I’m Deepak, a mechanical engineering graduate. Currently, I’m working in an automobile dealership where I am responsible for stock management and billing, preparing reports, etc. Because of this job, my interest got aligned with data, managing it and organizing it in the best way. I started using MS excel and started searching for different tools to do my work much more efficiently.
Before joining PGPDSBA I was working and preparing for exams but due to the pandemic, I left that job and started learning data science on my own. I was always inclined to learn data science owing to my interest towards computers and learning new technologies. During my earlier internship, I worked on a problem statement that involved predicting the percentage of marks that a student is expected to score based on the number of hours they studied.
This is a simple linear regression task as it involves just two variables. In this task, we have to predict the percentage of marks that a student is expected to score based on the number of hours they studied. This is a simple linear regression task as it involves just two variables. The aim was to predict the student’s score if he/she studies for 9.25 hrs/day. This is one of the tasks which was very important from a knowledge point of view – a simple case of a regression task problem.

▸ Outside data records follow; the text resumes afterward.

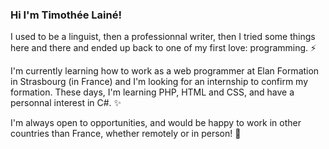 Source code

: ### Hi I'm Timothée Lainé!

I used to be a linguist, then a professionnal writer, then I tried some things here and there and ended up back to one of my first love: programming. ⚡

I'm currently learning how to work as a web programmer at Elan Formation in Strasbourg (in France) and I'm looking for an internship to confirm my formation. These days, I'm learning PHP, HTML and CSS, and have a personnal interest in C#. ✨

I'm always open to opportunities, and would be happy to work in other countries than France, whether remotely or in person! 🔭

<!--
**TimLaine/TimLaine** is a ✨ _special_ ✨ repository because its `README.md` (this file) appears on your GitHub profile.

Here are some ideas to get you started:

- 🔭 I’m currently working on ...
- 🌱 I’m currently learning ...
- 👯 I’m looking to collaborate on ...
- 🤔 I’m looking for help with ...
- 💬 Ask me about ...
- 📫 How to reach me: ...
- 😄 Pronouns: ...
- ⚡ Fun fact: ...
-->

I started with importing the data and carried out the required exploratory data analysis (EDA) and descriptive analysis. Thereafter, I visualized the data by plotting the distribution of scores. I also divided the data into tests and trained the algorithm and make predictions. The key insights featured an increase in the percentage of scores as the study hours increased – which is a positive linear relationship.
The regression model (linear regression) was created using the supervised machine-learning technique and helped us predict the percentage of marks that a student is expected to score based on the number of hours they studied. During the course of this activity, I sharpened my skillsets and established a grip on EDA, supervised machine learning, regression model and data visualization techniques.